CondoCraze & HOAs Guest: Association Financial Services

An Opinion By Jan Bergemann 
President, Cyber Citizens For Justice, Inc.

Published March 31, 2012

Nearly all Florida community associations are fighting to solve serious financial problems, caused by unpaid dues and/or foreclosures. There are many interpretations of the existing laws in the Florida community association statutes [FS718.116 + FS 720.3085] -- and many philosophies on how to deal with these problems. Some of the big association law firms like Becker & Poliakoff (CALL) and Katzman Garfinkel & Berger (CAN) are claiming that these statutes limit associations to collecting only the lesser of 12 months of unpaid assessments or 1% of the original mortgage from banks after foreclosures. These law firms and their lobbying arms were even willing to push for a bill that would have strengthened the so-called SAFE HARBOR provisions that protect banks against higher liabilities. Homeowners and condo owners had a hard time understanding why these law firms that claim to lobby FOR associations could strongly support House Bill 319, dubbed the BANKERS' BAIL OUT BILL.

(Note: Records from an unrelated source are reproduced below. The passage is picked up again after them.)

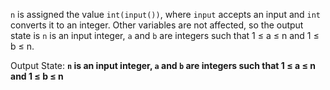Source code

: `n` is assigned the value `int(input())`, where `input` accepts an input and `int` converts it to an integer. Other variables are not affected, so the output state is `n` is an input integer, `a` and `b` are integers such that 1 ≤ a ≤ n and 1 ≤ b ≤ n.

Output State: **`n` is an input integer, `a` and `b` are integers such that 1 ≤ a ≤ n and 1 ≤ b ≤ n**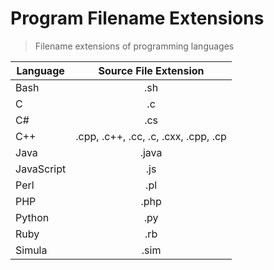 # Program Filename Extensions

> Filename extensions of programming languages

| Language      | Source File Extension |
| ------------- |:---------------------:|
| Bash          | .sh                   |
| C             | .c                    |
| C#            | .cs                   |
| C++           | .cpp, .c++, .cc, .c, .cxx, .cpp, .cp |
| Java          | .java                 |
| JavaScript    | .js                   |
| Perl          | .pl                   |
| PHP           | .php                  |
| Python        | .py                   |
| Ruby    			| .rb 					        |
| Simula        | .sim                  |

Some collection firms have a different philosophy (meaning interpretation) of these laws and feel that the associations are entitled to a lot more than just the lesser of 12 months of unpaid assessments or 1% of the original mortgage.

Last week's edition of the radio show CONDO CRAZE & HOA'S [http://www.ccfj.net/CONDOCRAZEmain.htm] featured Mitch Drimmer and Association Financial Services, one of the collection firms representing this idea, trying to get more out of banks than just the minimum the law requires.

Just LISTEN TO THE SHOW and you will hear the explanations about the system these collection firms are using. And as usual: Beware -- not one system fits every situation. All associations and their needs are different. Take a look and see if this system might help your community. There are many different ways and philosophies when it comes to collecting unpaid dues. Board members should take a look at the different options and pick the one most appropriate for the needs of their association.

I listened last Tuesday at PM-EXPO IN PUNTA GORDA to the presentation of Mitch Drimmer. I surely liked some of his arguments -- and in time of need any extra penny collected is welcome. 

Below is an interesting chart, part of the presentation I listened to. It shows the difference of pay-out when using the philosophy of collection firms -- meaning their interpretation of the existing law.

For more information please go to their website: http://www.associationfinancialservices.com/ 

 

And next year please don't listen to CAN and CALL -- listen to your wallet when the BANKERS' BAIL OUT BILL will be up for debate in the Florida legislature again. Never forget the words of House Representative Richard Steinberg spoken during the DEBATE OF THE HOUSE JUDICIARY COMMITTEE: "If legal fees aren't paid by the bank, wouldn't the end result be that the legal fees have to be borne by the association and those who are paying the fees, those that are not in foreclosure, but those that are being good citizens within the association?"